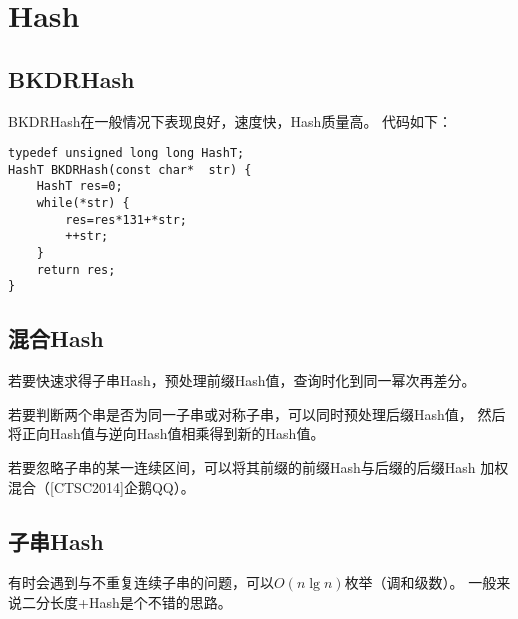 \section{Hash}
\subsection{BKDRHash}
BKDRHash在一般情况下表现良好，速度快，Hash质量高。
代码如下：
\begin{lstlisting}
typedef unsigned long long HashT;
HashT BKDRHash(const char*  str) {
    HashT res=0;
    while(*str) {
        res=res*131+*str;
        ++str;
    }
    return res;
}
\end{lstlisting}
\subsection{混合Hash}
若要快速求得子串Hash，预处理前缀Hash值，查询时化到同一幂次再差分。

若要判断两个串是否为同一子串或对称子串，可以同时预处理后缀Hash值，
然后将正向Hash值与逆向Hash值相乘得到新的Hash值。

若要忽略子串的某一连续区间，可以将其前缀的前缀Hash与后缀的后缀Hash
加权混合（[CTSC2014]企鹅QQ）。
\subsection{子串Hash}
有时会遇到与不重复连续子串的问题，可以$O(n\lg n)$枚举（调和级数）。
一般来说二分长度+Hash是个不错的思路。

# # #

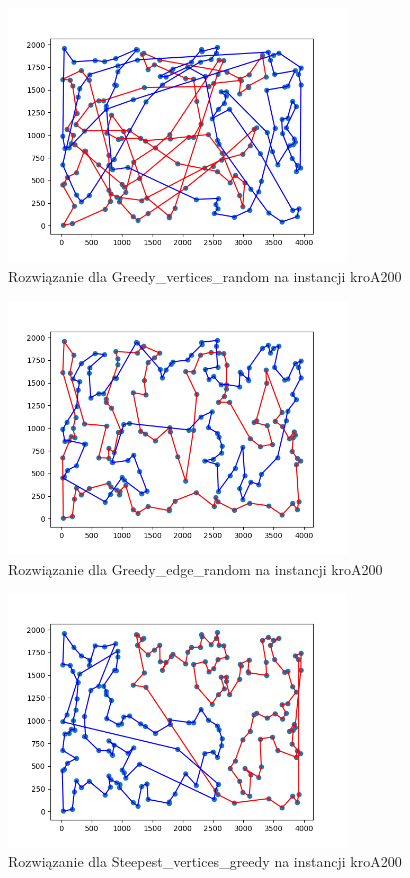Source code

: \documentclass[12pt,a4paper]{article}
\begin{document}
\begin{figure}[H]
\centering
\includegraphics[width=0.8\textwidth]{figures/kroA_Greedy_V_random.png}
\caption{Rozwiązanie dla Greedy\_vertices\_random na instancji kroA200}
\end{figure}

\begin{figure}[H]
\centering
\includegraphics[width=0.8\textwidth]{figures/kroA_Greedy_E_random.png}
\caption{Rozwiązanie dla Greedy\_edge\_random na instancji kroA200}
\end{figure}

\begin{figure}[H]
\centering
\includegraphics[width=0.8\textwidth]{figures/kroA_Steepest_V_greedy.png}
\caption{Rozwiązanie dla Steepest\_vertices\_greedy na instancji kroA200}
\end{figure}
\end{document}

# # #

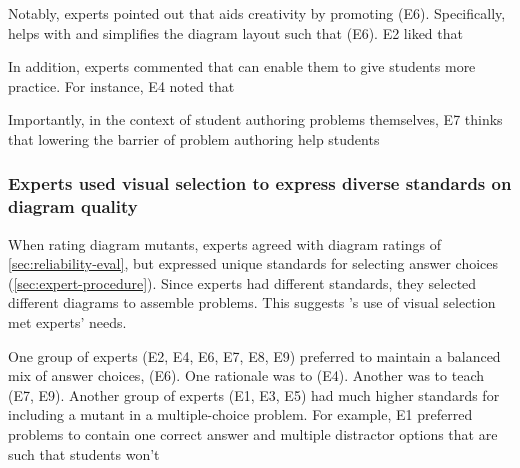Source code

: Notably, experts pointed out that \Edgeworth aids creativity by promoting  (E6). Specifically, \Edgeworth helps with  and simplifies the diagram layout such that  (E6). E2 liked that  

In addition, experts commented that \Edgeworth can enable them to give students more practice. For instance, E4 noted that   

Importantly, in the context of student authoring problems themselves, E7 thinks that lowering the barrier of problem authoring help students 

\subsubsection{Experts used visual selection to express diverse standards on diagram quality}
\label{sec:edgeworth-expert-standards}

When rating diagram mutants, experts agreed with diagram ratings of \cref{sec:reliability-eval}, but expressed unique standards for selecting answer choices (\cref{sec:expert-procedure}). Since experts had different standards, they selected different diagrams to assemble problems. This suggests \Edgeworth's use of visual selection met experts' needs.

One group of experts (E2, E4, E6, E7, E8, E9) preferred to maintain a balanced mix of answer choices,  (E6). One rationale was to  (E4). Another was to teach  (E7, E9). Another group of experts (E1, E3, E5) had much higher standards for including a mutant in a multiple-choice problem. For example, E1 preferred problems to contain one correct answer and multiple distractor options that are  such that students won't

# # #

## To do
The exercise is to copy out every line above that has the word "caption" in it.

## Response to the exercise
\caption{Rozwiązanie dla Greedy\_vertices\_random na instancji kroA200}
\caption{Rozwiązanie dla Greedy\_edge\_random na instancji kroA200}
\caption{Rozwiązanie dla Steepest\_vertices\_greedy na instancji kroA200}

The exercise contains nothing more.